A graph can be pided into multiple parts and each part can be placed and executed on separate devices, such as a CPU or GPU. You can list all the devices available for graph execution with the following command:

from tensorflow.python.client import device_lib
print(device_lib.list_local_devices())

We get the following output (your output would be different, depending on the compute devices in your system):

[name: "/device:CPU:0"
device_type: "CPU"
memory_limit: 268435456
locality {
}
incarnation: 12900903776306102093
, name: "/device:GPU:0"
device_type: "GPU"
memory_limit: 611319808
locality {
  bus_id: 1
}
incarnation: 2202031001192109390
physical_device_desc: "device: 0, name: Quadro P5000, pci bus id: 0000:01:00.0, compute capability: 6.1"
]

The devices in TensorFlow are identified with the string /device:<device_type>:<device_idx>. In the above output, the CPU and GPU denote the device type and 0 denotes the device index.

One thing to note about the above output is that it shows only one CPU, whereas our computer has 8 CPUs.
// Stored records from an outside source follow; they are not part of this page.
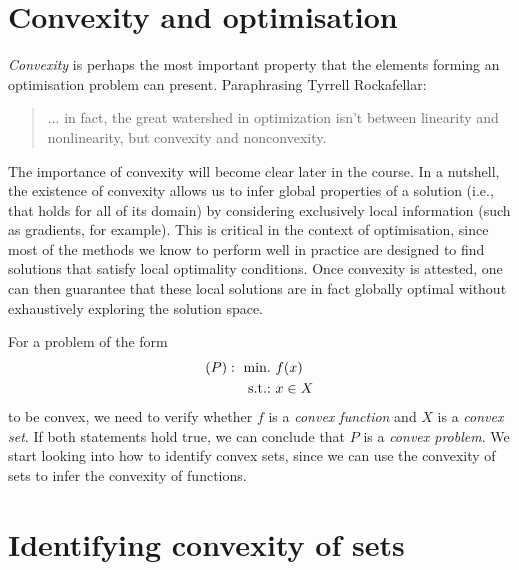 

\section{Convexity and optimisation}

\emph{Convexity} is perhaps the most important property that the elements forming an optimisation problem can present. Paraphrasing Tyrrell Rockafellar:

\begin{quote}
... in fact, the great watershed in optimization isn't between linearity and nonlinearity, but convexity and nonconvexity.
\end{quote}

The importance of convexity will become clear later in the course. In a nutshell, the existence of convexity allows us to infer global properties of a solution (i.e., that holds for all of its domain) by considering exclusively local information (such as gradients, for example). This is critical in the context of optimisation, since most of the methods we know to perform well in practice are designed to find solutions that satisfy local optimality conditions. Once convexity is attested, one can then guarantee that these local solutions are in fact globally optimal without exhaustively exploring the solution space. 

For a problem of the form
% 
\begin{align*}
    (P) :~ \mathop{\text{min.~}} & f(x) \\
    \mathop{\text{s.t.:~}} & x \in X
\end{align*}
%
to be convex, we need to verify whether $f$ is a \emph{convex function} and $X$ is a \emph{convex set}. If both statements hold true, we can conclude that $P$ is a \emph{convex problem}. We start looking into how to identify convex sets, since we can use the convexity of sets to infer the convexity of functions.


\section{Identifying convexity of sets}
 
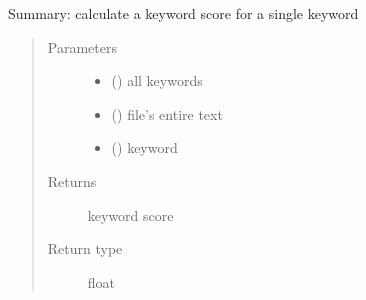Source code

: \documentclass[letterpaper,10pt,english]{sphinxmanual}
\begin{document}
\begin{fulllineitems}
\label{\detokenize{functionsv1:analyze_functions.calculatekeywordscore}}
Summary: calculate a keyword score for a single keyword
\begin{quote}\begin{description}
\item[{Parameters}] \leavevmode\begin{itemize}
\item {} 
 ({\hyperref[\detokenize{KeywordList:module-KeywordList}]{}}) \textendash{} all keywords

\item {} 
 (\sphinxstyleliteralemphasis{{[}}\sphinxstyleliteralemphasis{{]}}) \textendash{} file’s entire text

\item {} 
 ({\hyperref[\detokenize{Keyword:module-Keyword}]{}}) \textendash{} keyword

\end{itemize}

\item[{Returns}] \leavevmode
keyword score

\item[{Return type}] \leavevmode
float

\end{description}\end{quote}

\end{fulllineitems}

\end{document}
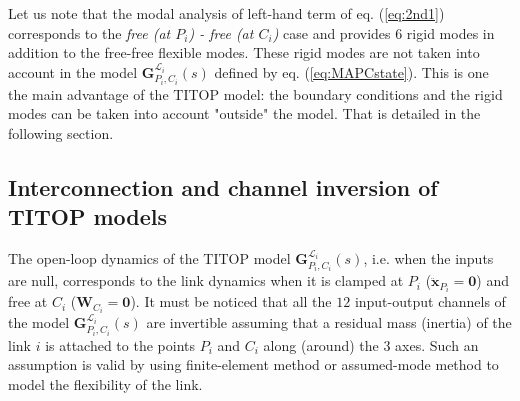  Let us note that the modal analysis of left-hand term of eq. (\ref{eq:2nd1}) corresponds to the \textit{free (at $P_i$) - free (at $C_i$)} case and provides $6$ rigid modes in addition to the free-free flexible modes. These rigid modes are not taken into account in the model $\mathbf{G}_{P_i,C_i}^{\mathcal{L}_i}(s)$ defined by eq. (\ref{eq:MAPCstate}). This is one the main advantage of the TITOP model: the boundary conditions and the rigid modes can be taken into account "outside" the model. That is detailed in the following section.
 
\subsection{Interconnection and channel inversion of TITOP models} 
The open-loop dynamics of the TITOP model $\mathbf{G}_{P_i,C_i}^{\mathcal{L}_i}(s)$, i.e. when the inputs are null, corresponds to the link dynamics when it is clamped at $P_i$ ($\ddot{\mathbf{x}}_{P_i}=\mathbf{0}$) and free at $C_i$ ($\mathbf{W}_{C_i}=\mathbf{0}$). It must be noticed that all the $12$ input-output channels of the model  $\mathbf{G}_{P_i,C_i}^{\mathcal{L}_i}(s)$  are invertible assuming that a residual mass (inertia) of the link $i$ is attached to the points $P_i$ and $C_i$ along (around) the $3$ axes. Such an assumption is valid by using finite-element method or assumed-mode method to  model the flexibility of the link.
The reason for that is  TensorFlow implicitly distributes the code across the CPU units and thus by default CPU:0 denotes all the CPU's available to TensorFlow. When TensorFlow starts executing graphs, it runs the independent paths within each graph in a separate thread, with each thread running on a separate CPU. We can restrict the number of threads used for this purpose by changing the number of inter_op_parallelism_threads. Similarly, if within an independent path, an operation is capable of running on multiple threads, TensorFlow will launch that specific operation on multiple threads. The number of threads in this pool can be changed by setting the number of intra_op_parallelism_threads.